Lessons from the 1918 Spanish Flu epidemic

See date: 1890-1918; 1878-1918; 1896-1918; 1917-1918 ... Everyone buried on this snowy slope in Barre, VT died within days, weeks of each other. "It's very humbling," said Brian Zecchinelli.

About 200 people died during that other pandemic, the so-called Spanish Flu of 1918.

Zecinelli and his wife, Karen, now own the nearby Wayside restaurant. It has become a Vermont institution. "Effie Ballu opened Wayside in July of 1918, and two months later the epidemic hit Barre," he said.

Zecinelli never stopped to think about how little he knew about the flu of 1918—and the fact that a grandfather he never met was one of its victims. He died on October 10 of that terrible year at the age of 35. Germinio Zeccinelli, like many other Italian stone cutters, moved to Barre to quarry granite, to carve the country's gravestones (and often to each other, as it turned out).

"The Spanish flu is often referred to as the 'forgotten flu,'" Zecchinelli told correspondent Martha Teichner. "And if we had anything to do with it, it would not be forgotten, Germinio and everyone else. We wanted to do something to remember him and the 50 million others who died around the world."

Because, to their amazement, there was no significant monument - anywhere - despite the staggering number of dead. The forgotten pandemic, indeed.

So, in 2018, a century after the fact, Zecchinelli turned it on. "It's unbelievable that nothing else was done," he said.

Six hundred and seventy-five thousand Americans died in that epidemic. We are almost at one million and counting the dead from COVID.

Has history taught us anything?

Tulane University scholar John Barry, who wrote "The Great Influenza," the definitive history of the 1918 flu, said, "This time around it confirmed the lesson from 1918: You tell the truth.

"You heard things like - it's all about the 1918 virus - 'this is ordinary influenza by another name,' which it certainly didn't. It's quite clear that Trump himself deliberately said things that were not true" (as in his February 27, 2020 statement: "It is going to disappear. One day it is like a miracle, it will disappear").

And what did the confusion over the ever-evolving science do to trust and compliance? (Dr. Anthony Fauci's March 8, 2020 statement, "There is no reason to walk around with a mask on," versus Fauci's October 29, 2020 Support for Community COVID Protocol, "whose chief is wearing a mask.")

"You know, faith, truth, they're all intertwined," Barry said.

Teichner asked, "Was the result the same then and now?"

"Well, clearly those people who would have been alive otherwise died in 1918," he replied. "And apparently this time around, people didn't believe the truth when they were told the truth. Misinformation, active attacks on vaccines, there's no question that it's killed people."

Martha Lincoln, a medical anthropologist at San Francisco State University, looks at the re-occurrence of 1918 amnesia. "We're already forgetting, even before the pandemic is over. We're already forgetting the pandemic. Best of all, there's a long struggle about whether we'll remember, really, and if we remember If so, what would that memory be."

For example, our entertainment, Lincoln said, is like some parallel universe where COVID is invisible, or long gone.

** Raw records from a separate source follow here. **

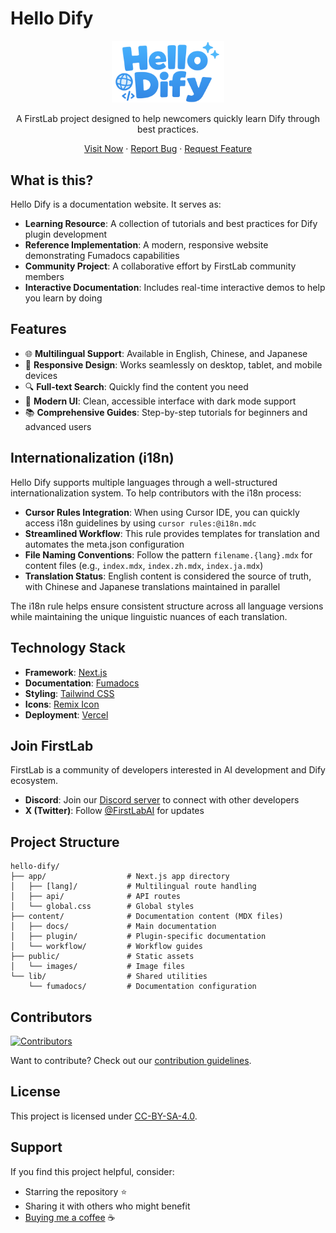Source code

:# Hello Dify

<p align="center">
  <img src="./public/images/hello-dify.png" alt="Hello Dify Logo" width="180" />
</p>

<p align="center">
  A FirstLab project designed to help newcomers quickly learn Dify through best practices.
</p>

<p align="center">
  <a href="https://hellodify.com">Visit Now</a>
  ·
  <a href="https://github.com/stvlynn/hello-dify/issues">Report Bug</a>
  ·
  <a href="https://github.com/stvlynn/hello-dify/issues">Request Feature</a>
</p>

## What is this?

Hello Dify is a documentation website. It serves as:

- **Learning Resource**: A collection of tutorials and best practices for Dify plugin development
- **Reference Implementation**: A modern, responsive website demonstrating Fumadocs capabilities
- **Community Project**: A collaborative effort by FirstLab community members
- **Interactive Documentation**: Includes real-time interactive demos to help you learn by doing

## Features

- 🌐 **Multilingual Support**: Available in English, Chinese, and Japanese
- 📱 **Responsive Design**: Works seamlessly on desktop, tablet, and mobile devices
- 🔍 **Full-text Search**: Quickly find the content you need
- 🎨 **Modern UI**: Clean, accessible interface with dark mode support
- 📚 **Comprehensive Guides**: Step-by-step tutorials for beginners and advanced users

## Internationalization (i18n)

Hello Dify supports multiple languages through a well-structured internationalization system. To help contributors with the i18n process:

- **Cursor Rules Integration**: When using Cursor IDE, you can quickly access i18n guidelines by using `cursor rules:@i18n.mdc`
- **Streamlined Workflow**: This rule provides templates for translation and automates the meta.json configuration
- **File Naming Conventions**: Follow the pattern `filename.{lang}.mdx` for content files (e.g., `index.mdx`, `index.zh.mdx`, `index.ja.mdx`)
- **Translation Status**: English content is considered the source of truth, with Chinese and Japanese translations maintained in parallel

The i18n rule helps ensure consistent structure across all language versions while maintaining the unique linguistic nuances of each translation.

## Technology Stack

- **Framework**: [Next.js](https://nextjs.org/)
- **Documentation**: [Fumadocs](https://fumadocs.vercel.app/)
- **Styling**: [Tailwind CSS](https://tailwindcss.com/)
- **Icons**: [Remix Icon](https://remixicon.com/)
- **Deployment**: [Vercel](https://vercel.com/)

## Join FirstLab

FirstLab is a community of developers interested in AI development and Dify ecosystem.

- **Discord**: Join our [Discord server](https://discord.gg/PwZDHH4mv3) to connect with other developers
- **X (Twitter)**: Follow [@FirstLabAI](https://twitter.com/FirstLabAI) for updates

## Project Structure

```
hello-dify/
├── app/                  # Next.js app directory
│   ├── [lang]/           # Multilingual route handling
│   ├── api/              # API routes
│   └── global.css        # Global styles
├── content/              # Documentation content (MDX files)
│   ├── docs/             # Main documentation
│   ├── plugin/           # Plugin-specific documentation
│   └── workflow/         # Workflow guides
├── public/               # Static assets
│   └── images/           # Image files
└── lib/                  # Shared utilities
    └── fumadocs/         # Documentation configuration
```

## Contributors

[![Contributors](https://contrib.rocks/image?repo=stvlynn/hello-dify)](https://github.com/stvlynn/hello-dify/graphs/contributors)

Want to contribute? Check out our [contribution guidelines](CONTRIBUTING.md).

## License

This project is licensed under [CC-BY-SA-4.0](./LICENSE).

## Support

If you find this project helpful, consider:

- Starring the repository ⭐
- Sharing it with others who might benefit
- [Buying me a coffee](https://www.buymeacoffee.com/stvlynn) ☕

Not everyone is choosing to forget. In Barre, VT, the world's self-proclaimed granite center, the memorial business is booming. "We're up 25-30% depending on product lines; I think all domestic manufacturers are up," said Rob Boulanger, who manages the giant Rock of Ages plant. "People are buying in advance, so people are looking at their mortality, right? And want to take care of those final arrangements before anything happens."

Teichner asked, "Has COVID affected it?"

"Oh hell yeah."

The urge to remember - and to be remembered - is a catalyst.

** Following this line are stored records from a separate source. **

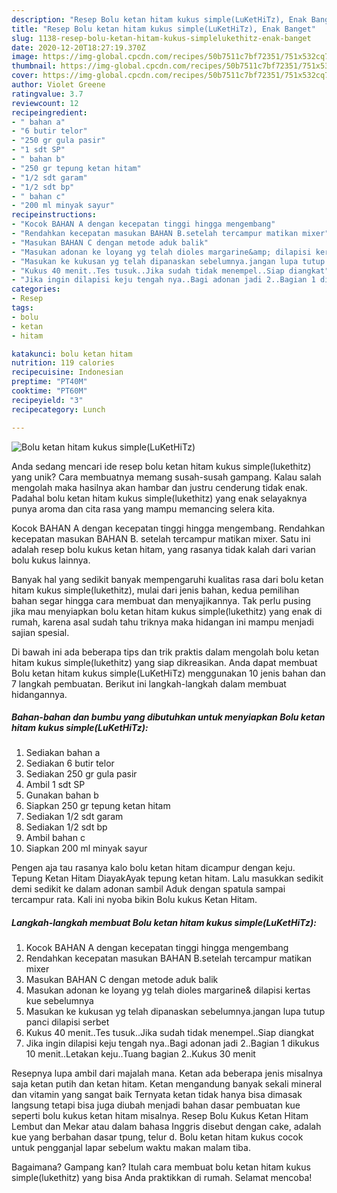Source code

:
 ```yaml
---
description: "Resep Bolu ketan hitam kukus simple(LuKetHiTz), Enak Banget"
title: "Resep Bolu ketan hitam kukus simple(LuKetHiTz), Enak Banget"
slug: 1138-resep-bolu-ketan-hitam-kukus-simplelukethitz-enak-banget
date: 2020-12-20T18:27:19.370Z
image: https://img-global.cpcdn.com/recipes/50b7511c7bf72351/751x532cq70/bolu-ketan-hitam-kukus-simplelukethitz-foto-resep-utama.jpg
thumbnail: https://img-global.cpcdn.com/recipes/50b7511c7bf72351/751x532cq70/bolu-ketan-hitam-kukus-simplelukethitz-foto-resep-utama.jpg
cover: https://img-global.cpcdn.com/recipes/50b7511c7bf72351/751x532cq70/bolu-ketan-hitam-kukus-simplelukethitz-foto-resep-utama.jpg
author: Violet Greene
ratingvalue: 3.7
reviewcount: 12
recipeingredient:
- " bahan a"
- "6 butir telor"
- "250 gr gula pasir"
- "1 sdt SP"
- " bahan b"
- "250 gr tepung ketan hitam"
- "1/2 sdt garam"
- "1/2 sdt bp"
- " bahan c"
- "200 ml minyak sayur"
recipeinstructions:
- "Kocok BAHAN A dengan kecepatan tinggi hingga mengembang"
- "Rendahkan kecepatan masukan BAHAN B.setelah tercampur matikan mixer"
- "Masukan BAHAN C dengan metode aduk balik"
- "Masukan adonan ke loyang yg telah dioles margarine&amp; dilapisi kertas kue sebelumnya"
- "Masukan ke kukusan yg telah dipanaskan sebelumnya.jangan lupa tutup panci dilapisi serbet"
- "Kukus 40 menit..Tes tusuk..Jika sudah tidak menempel..Siap diangkat"
- "Jika ingin dilapisi keju tengah nya..Bagi adonan jadi 2..Bagian 1 dikukus 10 menit..Letakan keju..Tuang bagian 2..Kukus 30 menit"
categories:
- Resep
tags:
- bolu
- ketan
- hitam

katakunci: bolu ketan hitam 
nutrition: 119 calories
recipecuisine: Indonesian
preptime: "PT40M"
cooktime: "PT60M"
recipeyield: "3"
recipecategory: Lunch

---
```



![Bolu ketan hitam kukus simple(LuKetHiTz)](https://img-global.cpcdn.com/recipes/50b7511c7bf72351/751x532cq70/bolu-ketan-hitam-kukus-simplelukethitz-foto-resep-utama.jpg)

Anda sedang mencari ide resep bolu ketan hitam kukus simple(lukethitz) yang unik? Cara membuatnya memang susah-susah gampang. Kalau salah mengolah maka hasilnya akan hambar dan justru cenderung tidak enak. Padahal bolu ketan hitam kukus simple(lukethitz) yang enak selayaknya punya aroma dan cita rasa yang mampu memancing selera kita.

Kocok BAHAN A dengan kecepatan tinggi hingga mengembang. Rendahkan kecepatan masukan BAHAN B. setelah tercampur matikan mixer. Satu ini adalah resep bolu kukus ketan hitam, yang rasanya tidak kalah dari varian bolu kukus lainnya.

Banyak hal yang sedikit banyak mempengaruhi kualitas rasa dari bolu ketan hitam kukus simple(lukethitz), mulai dari jenis bahan, kedua pemilihan bahan segar hingga cara membuat dan menyajikannya. Tak perlu pusing jika mau menyiapkan bolu ketan hitam kukus simple(lukethitz) yang enak di rumah, karena asal sudah tahu triknya maka hidangan ini mampu menjadi sajian spesial.


Di bawah ini ada beberapa tips dan trik praktis dalam mengolah bolu ketan hitam kukus simple(lukethitz) yang siap dikreasikan. Anda dapat membuat Bolu ketan hitam kukus simple(LuKetHiTz) menggunakan 10 jenis bahan dan 7 langkah pembuatan. Berikut ini langkah-langkah dalam membuat hidangannya.

<!--inarticleads1-->

##### Bahan-bahan dan bumbu yang dibutuhkan untuk menyiapkan Bolu ketan hitam kukus simple(LuKetHiTz):

1. Sediakan  bahan a
1. Sediakan 6 butir telor
1. Sediakan 250 gr gula pasir
1. Ambil 1 sdt SP
1. Gunakan  bahan b
1. Siapkan 250 gr tepung ketan hitam
1. Sediakan 1/2 sdt garam
1. Sediakan 1/2 sdt bp
1. Ambil  bahan c
1. Siapkan 200 ml minyak sayur


Pengen aja tau rasanya kalo bolu ketan hitam dicampur dengan keju. Tepung Ketan Hitam DiayakAyak tepung ketan hitam. Lalu masukkan sedikit demi sedikit ke dalam adonan sambil Aduk dengan spatula sampai tercampur rata. Kali ini nyoba bikin Bolu kukus Ketan Hitam. 

<!--inarticleads2-->

##### Langkah-langkah membuat Bolu ketan hitam kukus simple(LuKetHiTz):

1. Kocok BAHAN A dengan kecepatan tinggi hingga mengembang
1. Rendahkan kecepatan masukan BAHAN B.setelah tercampur matikan mixer
1. Masukan BAHAN C dengan metode aduk balik
1. Masukan adonan ke loyang yg telah dioles margarine&amp; dilapisi kertas kue sebelumnya
1. Masukan ke kukusan yg telah dipanaskan sebelumnya.jangan lupa tutup panci dilapisi serbet
1. Kukus 40 menit..Tes tusuk..Jika sudah tidak menempel..Siap diangkat
1. Jika ingin dilapisi keju tengah nya..Bagi adonan jadi 2..Bagian 1 dikukus 10 menit..Letakan keju..Tuang bagian 2..Kukus 30 menit


Resepnya lupa ambil dari majalah mana. Ketan ada beberapa jenis misalnya saja ketan putih dan ketan hitam. Ketan mengandung banyak sekali mineral dan vitamin yang sangat baik Ternyata ketan tidak hanya bisa dimasak langsung tetapi bisa juga diubah menjadi bahan dasar pembuatan kue seperti bolu kukus ketan hitam misalnya. Resep Bolu Kukus Ketan Hitam Lembut dan Mekar atau dalam bahasa Inggris disebut dengan cake, adalah kue yang berbahan dasar tpung, telur d. Bolu ketan hitam kukus cocok untuk pengganjal lapar sebelum waktu makan malam tiba. 

Bagaimana? Gampang kan? Itulah cara membuat bolu ketan hitam kukus simple(lukethitz) yang bisa Anda praktikkan di rumah. Selamat mencoba!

"I think if we don't manage to properly remember those lost in this pandemic, it says people like my father, his life doesn't matter," Kristin Urquiza said. She never got a chance to say goodbye to her father, Mark Urquiza, who died on June 30, 2020, isolated on a ventilator in an Arizona hospital. It was pre-vaccine. Cases were rising, but Arizona had opened up back.

"Sure, maybe he shouldn't have asked his friends to come over to celebrate the 'end' of the pandemic," Urkiza said. "He was given false information on which he made a choice, and it cost him his life."

Urquiza founded a non-profit marked by COVID, advocating for permanent memorials and CVOD Memorial Day. There has been limited support in Congress. He said, "Our elected officials will go a long way, and I'm here to say that we won't let you do that."

"I really wouldn't be surprised if there weren't that many memorials," Barry said.

"But a million died? Are they invisible?" Tekner asked.

"Well, which party is going to take credit for that, you know?" They laughed. "There has been an attempt to create a COVID Commission like the 9/11 Commission, which, unfortunately, no one is eager to accept."

For Barry, the flu of 1918 should be sufficient justification—evidence of the cost in human lives of forgetting.

"There will be another pandemic," he said. "If we don't allow the lessons to be learned from it, we are really fools."